(Problem): Beginning with the first line of the data below, extract each line up to and including the one containing "o středu $a$.". Copy them exactly and add nothing.

(Data under study Opens)

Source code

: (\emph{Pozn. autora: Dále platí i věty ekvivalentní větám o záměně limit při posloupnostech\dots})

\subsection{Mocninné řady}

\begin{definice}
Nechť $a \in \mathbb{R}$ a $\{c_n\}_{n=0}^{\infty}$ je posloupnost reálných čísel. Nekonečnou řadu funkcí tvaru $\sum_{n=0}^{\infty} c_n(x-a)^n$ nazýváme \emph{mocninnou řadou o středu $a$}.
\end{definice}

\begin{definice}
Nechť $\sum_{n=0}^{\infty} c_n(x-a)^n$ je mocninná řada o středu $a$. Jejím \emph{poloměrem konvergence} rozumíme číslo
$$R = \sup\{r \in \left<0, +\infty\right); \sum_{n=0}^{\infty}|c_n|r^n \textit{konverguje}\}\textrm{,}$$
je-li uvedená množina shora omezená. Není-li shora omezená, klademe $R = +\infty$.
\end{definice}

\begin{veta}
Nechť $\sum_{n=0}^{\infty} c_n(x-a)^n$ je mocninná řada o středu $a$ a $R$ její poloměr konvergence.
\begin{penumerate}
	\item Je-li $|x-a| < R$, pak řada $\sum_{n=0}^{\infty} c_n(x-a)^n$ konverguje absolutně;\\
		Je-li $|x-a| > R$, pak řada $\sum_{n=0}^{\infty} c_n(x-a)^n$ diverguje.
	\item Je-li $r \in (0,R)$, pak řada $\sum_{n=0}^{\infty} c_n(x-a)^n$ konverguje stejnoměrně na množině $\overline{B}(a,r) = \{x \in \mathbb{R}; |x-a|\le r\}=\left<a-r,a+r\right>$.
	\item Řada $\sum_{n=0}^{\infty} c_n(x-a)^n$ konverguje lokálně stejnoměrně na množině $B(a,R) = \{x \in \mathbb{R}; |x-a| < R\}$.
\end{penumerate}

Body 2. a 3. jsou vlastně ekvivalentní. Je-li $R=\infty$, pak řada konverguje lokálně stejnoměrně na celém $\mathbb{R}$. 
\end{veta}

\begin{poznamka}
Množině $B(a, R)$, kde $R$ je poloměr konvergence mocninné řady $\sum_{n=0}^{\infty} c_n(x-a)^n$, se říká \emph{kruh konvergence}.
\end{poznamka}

(Data under study Closes)

(Solved problem):
Source code

: (\emph{Pozn. autora: Dále platí i věty ekvivalentní větám o záměně limit při posloupnostech\dots})

\subsection{Mocninné řady}

\begin{definice}
Nechť $a \in \mathbb{R}$ a $\{c_n\}_{n=0}^{\infty}$ je posloupnost reálných čísel. Nekonečnou řadu funkcí tvaru $\sum_{n=0}^{\infty} c_n(x-a)^n$ nazýváme \emph{mocninnou řadou o středu $a$}.
\end{definice}

\begin{definice}
Nechť $\sum_{n=0}^{\infty} c_n(x-a)^n$ je mocninná řada o středu $a$. Jejím \emph{poloměrem konvergence} rozumíme číslo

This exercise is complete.